Healthcare professionals are responsible for securing an increasing amount of data to adhere to federal regulations. Cyber insurance covers the legal exposure and financial harm possibilities in the instance of an information breach, financially as well as helping a business deal with the crisis.
“The healthcare profession is under attack,” Moore said. “Providers such as our dental clients need to have all the cyber security measures in place, but if you are hacked and something does happen, you’ll want to be covered.”
Is Your Business at Risk?
Financial and insurance consultant Joseph Pantoja works with dental professionals on their coverage decisions. He sees dentists remain busy with day-to-day business functions, and fail to consider a potential data breach until it’s too late.
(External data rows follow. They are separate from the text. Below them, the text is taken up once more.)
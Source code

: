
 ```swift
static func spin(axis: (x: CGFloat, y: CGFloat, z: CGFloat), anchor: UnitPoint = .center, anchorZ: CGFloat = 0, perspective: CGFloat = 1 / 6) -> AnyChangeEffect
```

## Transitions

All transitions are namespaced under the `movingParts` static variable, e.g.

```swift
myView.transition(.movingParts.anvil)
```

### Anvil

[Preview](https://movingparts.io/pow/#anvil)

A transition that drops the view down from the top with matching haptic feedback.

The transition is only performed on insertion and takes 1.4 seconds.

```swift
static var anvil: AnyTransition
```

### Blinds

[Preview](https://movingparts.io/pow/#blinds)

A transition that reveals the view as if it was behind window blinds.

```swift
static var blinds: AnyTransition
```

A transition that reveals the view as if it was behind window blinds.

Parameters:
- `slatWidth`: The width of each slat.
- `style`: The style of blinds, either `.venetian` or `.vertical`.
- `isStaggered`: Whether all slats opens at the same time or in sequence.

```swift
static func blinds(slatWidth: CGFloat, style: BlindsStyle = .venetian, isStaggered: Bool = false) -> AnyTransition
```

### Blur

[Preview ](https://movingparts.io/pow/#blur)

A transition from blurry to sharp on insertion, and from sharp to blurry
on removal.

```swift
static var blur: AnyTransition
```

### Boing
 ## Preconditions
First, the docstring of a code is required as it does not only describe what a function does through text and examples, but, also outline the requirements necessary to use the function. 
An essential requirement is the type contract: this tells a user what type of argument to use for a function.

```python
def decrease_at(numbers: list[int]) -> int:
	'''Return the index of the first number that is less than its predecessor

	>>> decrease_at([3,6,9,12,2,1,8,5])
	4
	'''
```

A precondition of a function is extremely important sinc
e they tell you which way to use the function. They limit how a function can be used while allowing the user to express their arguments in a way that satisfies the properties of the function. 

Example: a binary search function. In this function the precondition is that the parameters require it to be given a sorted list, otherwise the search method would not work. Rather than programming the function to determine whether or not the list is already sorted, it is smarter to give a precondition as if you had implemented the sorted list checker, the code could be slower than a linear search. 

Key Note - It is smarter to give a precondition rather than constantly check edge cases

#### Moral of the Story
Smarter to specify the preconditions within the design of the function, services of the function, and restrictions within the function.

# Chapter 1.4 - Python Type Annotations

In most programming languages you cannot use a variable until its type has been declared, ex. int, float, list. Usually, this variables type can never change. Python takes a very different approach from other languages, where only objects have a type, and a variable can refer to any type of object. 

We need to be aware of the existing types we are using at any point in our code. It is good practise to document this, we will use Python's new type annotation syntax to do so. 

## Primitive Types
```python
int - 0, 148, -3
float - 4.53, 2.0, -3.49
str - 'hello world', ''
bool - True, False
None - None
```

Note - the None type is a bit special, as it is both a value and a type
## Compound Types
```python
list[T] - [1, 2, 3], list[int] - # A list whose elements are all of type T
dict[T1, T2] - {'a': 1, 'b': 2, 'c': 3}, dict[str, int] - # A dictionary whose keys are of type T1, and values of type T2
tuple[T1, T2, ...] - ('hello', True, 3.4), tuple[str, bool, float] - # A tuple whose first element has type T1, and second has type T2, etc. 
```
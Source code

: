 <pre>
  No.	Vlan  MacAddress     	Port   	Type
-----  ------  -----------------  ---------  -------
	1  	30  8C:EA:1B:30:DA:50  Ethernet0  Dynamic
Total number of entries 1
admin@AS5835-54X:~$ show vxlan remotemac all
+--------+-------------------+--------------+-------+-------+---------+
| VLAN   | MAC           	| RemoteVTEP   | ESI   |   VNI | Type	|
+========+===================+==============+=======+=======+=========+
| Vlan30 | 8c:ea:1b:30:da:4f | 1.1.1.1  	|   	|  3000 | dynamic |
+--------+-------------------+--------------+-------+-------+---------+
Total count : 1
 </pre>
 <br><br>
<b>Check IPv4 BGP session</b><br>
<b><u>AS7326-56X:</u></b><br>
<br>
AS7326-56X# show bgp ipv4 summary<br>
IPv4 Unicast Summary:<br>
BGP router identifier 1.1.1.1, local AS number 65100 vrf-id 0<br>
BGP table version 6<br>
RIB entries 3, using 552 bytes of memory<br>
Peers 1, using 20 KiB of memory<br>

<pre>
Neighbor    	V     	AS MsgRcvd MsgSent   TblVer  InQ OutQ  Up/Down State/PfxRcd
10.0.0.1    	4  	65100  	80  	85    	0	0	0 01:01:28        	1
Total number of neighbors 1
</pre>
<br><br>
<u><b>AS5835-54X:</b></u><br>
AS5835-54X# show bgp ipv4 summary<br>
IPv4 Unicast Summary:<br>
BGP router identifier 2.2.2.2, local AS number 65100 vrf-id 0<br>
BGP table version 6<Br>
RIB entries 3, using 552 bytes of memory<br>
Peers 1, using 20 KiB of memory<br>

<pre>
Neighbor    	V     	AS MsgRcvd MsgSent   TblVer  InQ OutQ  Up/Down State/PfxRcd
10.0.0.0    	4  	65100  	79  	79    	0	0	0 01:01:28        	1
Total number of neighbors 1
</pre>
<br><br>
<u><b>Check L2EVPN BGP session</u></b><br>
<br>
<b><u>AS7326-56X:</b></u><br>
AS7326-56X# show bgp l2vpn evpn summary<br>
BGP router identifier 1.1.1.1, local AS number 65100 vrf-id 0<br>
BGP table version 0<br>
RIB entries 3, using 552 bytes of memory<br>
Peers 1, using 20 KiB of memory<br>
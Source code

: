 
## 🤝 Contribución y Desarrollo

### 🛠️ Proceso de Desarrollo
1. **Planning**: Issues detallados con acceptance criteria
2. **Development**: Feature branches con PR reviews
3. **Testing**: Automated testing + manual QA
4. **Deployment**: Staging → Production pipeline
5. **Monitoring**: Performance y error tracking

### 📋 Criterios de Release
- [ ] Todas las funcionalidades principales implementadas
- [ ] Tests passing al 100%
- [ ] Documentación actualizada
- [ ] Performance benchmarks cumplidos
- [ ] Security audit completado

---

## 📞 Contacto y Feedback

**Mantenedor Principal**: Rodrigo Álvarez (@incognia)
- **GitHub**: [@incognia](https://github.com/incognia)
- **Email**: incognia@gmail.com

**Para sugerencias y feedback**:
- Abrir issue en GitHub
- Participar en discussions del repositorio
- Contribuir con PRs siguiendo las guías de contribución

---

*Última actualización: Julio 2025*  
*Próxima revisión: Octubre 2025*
“Business owners of any size healthcare business need to make time to look at their systems and potential risks,” Pantoja said.
Insurance companies usually require the doctor to implement extra security measures to obtain a cyber liability policy, he said. This can include implementing passcode protections, firewalls, limiting the timeframe of storing credit card information and more.
Cyber liability coverage can run roughly $500 to $1,500 per year. It is a tax-deductible coverage similar to current business owner’s policy coverage. The premium may seem high for startup businesses trying to cut cost, but it’s low considering the risk, he said.
“By getting the policy early on, it will create good habits in the practice and reduce some of the risk potential,” Pantoja adds. “If the doctor chooses to pass on this coverage when they first open, circling back to it at renewal or when cash flow improves is critical.”